Wednesday, May 25, 2011

We Are the Pop Art of Our Internet Times - The Cultural Significance of Facebook Photography

A classic from Quakecon 09, entitled "Glasses and Myspace are for Dorks."
    I like myspace-style, self-taken, in-front-of-the-mirror, you-can-see-the-cellphone-camera-in-the-shot photographs.

  There. I started the blog. I was trying to think of a clever way to begin, maybe pull in some social commentary. But the truth is, I don't really want to say that Facebook and celebrity culture are creating a detrimental effect on society, giving everyone a venue from which to over-indulge in gross displays of self importance. I don't want to say that, because everyone is saying it. I also don't want to say it because I am a fan of social media-style photography - the easily mock-able icon of our times.

Fefe - she's tech savy, game playing, zombie killer.. and also my successor as XFX Girl.

  Think about all the times you've heard the myspace-mirror shot scorned, or used in a snarky remark. Or used as the subject of a cartoon or parodied on Youtube. I can mention "those girls who post pictures of themselves posing in the mirror", and everyone knows exactly who those girls are. But I've got those photos. And you probably do too. The things we make fun of incessantly.. well, there's a pretty good chance that those things are our very culture.

Christa and I always said "You know you had fun if you've got the picture to prove it..." Why not prove you're having fun, right here, right now, in real time?

  I like old photos because they are a glimpse into the time. I analyzed the the old checked curtains in the background, the flannel shirt my dad is wearing in an early 80's 110 photo. I stare at the corn shucks at my great grandpa's feet. I flip through the boxes of photos at antique stores sometimes, looking at scenes of people who aren't anything to me in particular, and I look at the clothes and the poses and the objects that give the photo some sort of setting.

Even classy blogs like In Pursuit of Pretty Things do it.

The Facebook shot shows us living in "the future". It is a world where everyone carries their own little piece of technology. We can show or share something across distance instantaneously, we can have visual conversations across the space that separates us and the cultural differences that come from that space. With the death of film as the primary way to document our lives, we now have greater leeway - we do not have to ask the question "Is this special enough to keep through the rivers of time?" We can document insignificant moments - the very moments that I wonder about as I look at old photos, the moments that photographs were not then spent on.

Photoshoot styled to look like Facebook photography - Kitagawa Keiko for Cybershot S006- more at Unleash the Geek.

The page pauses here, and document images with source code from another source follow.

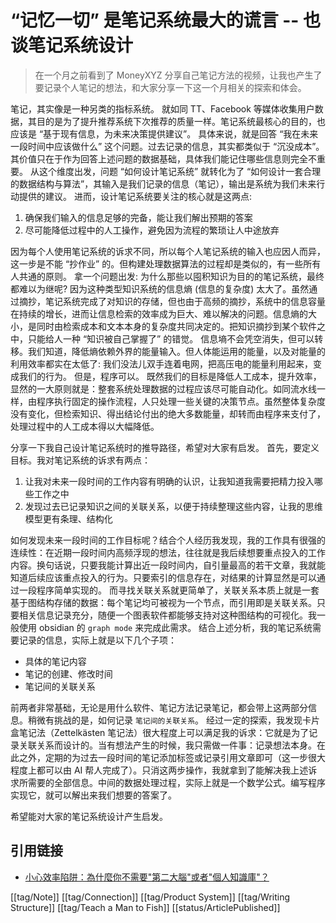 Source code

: # “记忆一切” 是笔记系统最大的谎言 -- 也谈笔记系统设计

> 在一个月之前看到了 MoneyXYZ 分享自己笔记方法的视频，让我也产生了要记录个人笔记的想法，和大家分享一下这一个月相关的探索和体会。

笔记，其实像是一种另类的指标系统。
就如同 TT、Facebook 等媒体收集用户数据，其目的是为了提升推荐系统下次推荐的质量一样。笔记系统最核心的目的，也应该是 “基于现有信息，为未来决策提供建议”。
具体来说，就是回答 “我在未来一段时间中应该做什么” 这个问题。过去记录的信息，其实都类似于 “沉没成本”。其价值只在于作为回答上述问题的数据基础，具体我们能记住哪些信息则完全不重要。
从这个维度出发，问题 “如何设计笔记系统” 就转化为了 “如何设计一套合理的数据结构与算法”，其输入是我们记录的信息（笔记），输出是系统为我们未来行动提供的建议。
进而，设计笔记系统要关注的核心就是这两点:
1. 确保我们输入的信息足够的完备，能让我们解出预期的答案
2. 尽可能降低过程中的人工操作，避免因为流程的繁琐让人中途放弃

因为每个人使用笔记系统的诉求不同，所以每个人笔记系统的输入也应因人而异，这一步是不能 “抄作业” 的。但构建处理数据算法的过程却是类似的，有一些所有人共通的原则。
拿一个问题出发: 为什么那些以囤积知识为目的的笔记系统，最终都难以为继呢?
因为这种类型知识系统的信息熵 (信息的复杂度) 太大了。虽然通过摘抄，笔记系统完成了对知识的存储，但也由于高频的摘抄，系统中的信息容量在持续的增长，进而让信息检索的效率成为巨大、难以解决的问题。信息熵的大小，是同时由检索成本和文本本身的复杂度共同决定的。把知识摘抄到某个软件之中，只能给人一种 “知识被自己掌握了” 的错觉。
信息墒不会凭空消失，但可以转移。我们知道，降低熵依赖外界的能量输入。但人体能运用的能量，以及对能量的利用效率都实在太低了: 我们没法儿双手连着电网，把高压电的能量利用起来，变成我们的行为。
但是，程序可以。
既然我们的目标是降低人工成本，提升效率，显然的一大原则就是：整套系统处理数据的过程应该尽可能自动化。如同流水线一样，由程序执行固定的操作流程，人只处理一些关键的决策节点。虽然整体复杂度没有变化，但检索知识、得出结论付出的绝大多数能量，却转而由程序来支付了，处理过程中的人工成本得以大幅降低。

分享一下我自己设计笔记系统时的推导路径，希望对大家有启发。
首先，要定义目标。我对笔记系统的诉求有两点：
1. 让我对未来一段时间的工作内容有明确的认识，让我知道我需要把精力投入哪些工作之中
2. 发现过去已记录知识之间的关联关系，以便于持续整理这些内容，让我的思维模型更有条理、结构化

如何发现未来一段时间的工作目标呢？结合个人经历我发现，我的工作具有很强的连续性：在近期一段时间内高频浮现的想法，往往就是我后续想要重点投入的工作内容。换句话说，只要我能计算出近一段时间内，自引量最高的若干文章，我就能知道后续应该重点投入的行为。只要索引的信息存在，对结果的计算显然是可以通过一段程序简单实现的。
而寻找关联关系就更简单了，关联关系本质上就是一套基于图结构存储的数据：每个笔记均可被视为一个节点，而引用即是关联关系。只要相关信息记录充分，随便一个图表软件都能够支持对这种图结构的可视化。我一般使用 obsidian 的 `graph mode` 来完成此需求。
结合上述分析，我的笔记系统需要记录的信息，实际上就是以下几个子项：
- 具体的笔记内容
- 笔记的创建、修改时间
- 笔记间的关联关系

前两者非常基础，无论是用什么软件、笔记方法记录笔记，都会带上这两部分信息。稍微有挑战的是，如何记录 `笔记间的关联关系`。
经过一定的探索，我发现卡片盒笔记法（Zettelkästen 笔记法）很大程度上可以满足我的诉求：它就是为了记录关联关系而设计的。当有想法产生的时候，我只需做一件事：记录想法本身。在此之外，定期的为过去一段时间的笔记添加标签或记录引用文章即可（这一步很大程度上都可以由 AI 帮人完成了）。只消这两步操作，我就拿到了能解决我上述诉求所需要的全部信息。中间的数据处理过程，实际上就是一个数学公式。编写程序实现它，就可以解出来我们想要的答案了。

希望能对大家的笔记系统设计产生启发。

## 引用链接

- [小心效率陷阱：為什麼你不需要"第二大腦"或者"個人知識庫"？](https://youtu.be/5kNCcpM61eo?si=XTR0LBemiPDp2Ch7)

[[tag/Note]] [[tag/Connection]] [[tag/Product System]] [[tag/Writing Structure]] [[tag/Teach a Man to Fish]]
[[status/ArticlePublished]]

  I know that some people are concerned with the "reality tv" nature of internet culture - everyone wants to be famous, or just act like it on Facebook. Everyone has a podium from which to create their own image. And that is what I think is great about the current we are swimming in. There is a readily available canvas there in the digital era. There is no need to create visions which lack an audience. With the ability to easily reach viewers, there lies potential for so much more than poserism and blatant sexuality. Yes, those things are seen in the digital sludge. But if given a blank space that can be easily shaped into whatever you choose to present, why not make it beautiful? Why not choose carefully the things to document? And at the same time, why not choose haphazardly the moments to capture... because we cannot quite know in the moment the importance of the things that we think are far too casual to be art now.

PoppyD's What I Wore Today is almost nothing but this.. and its awesome.

  But I digress. When I was twelve, we took posed photographs carefully, trying to clear any disruptions in the frame, and arranging every variable to get the most of the finite 24 spaces we could use. When I was 14, the internet was a luxury which I sometimes got to take a turn at at school, choosing topics of research papers just for the purpose of being legitimately allowed to read something interesting online, and when I was invariably pulled away from it I would think "If I had the internet constantly available, how could I ever be bored?"  When I was 15, I ran with my sister and our friends to a stranger's farmhouse looking for help after a car wreck - an event which inspired my dad to get us cellphones at a time when pagers were still a status symbol.

The glimpse into Stacia's room is clean, clean, clean.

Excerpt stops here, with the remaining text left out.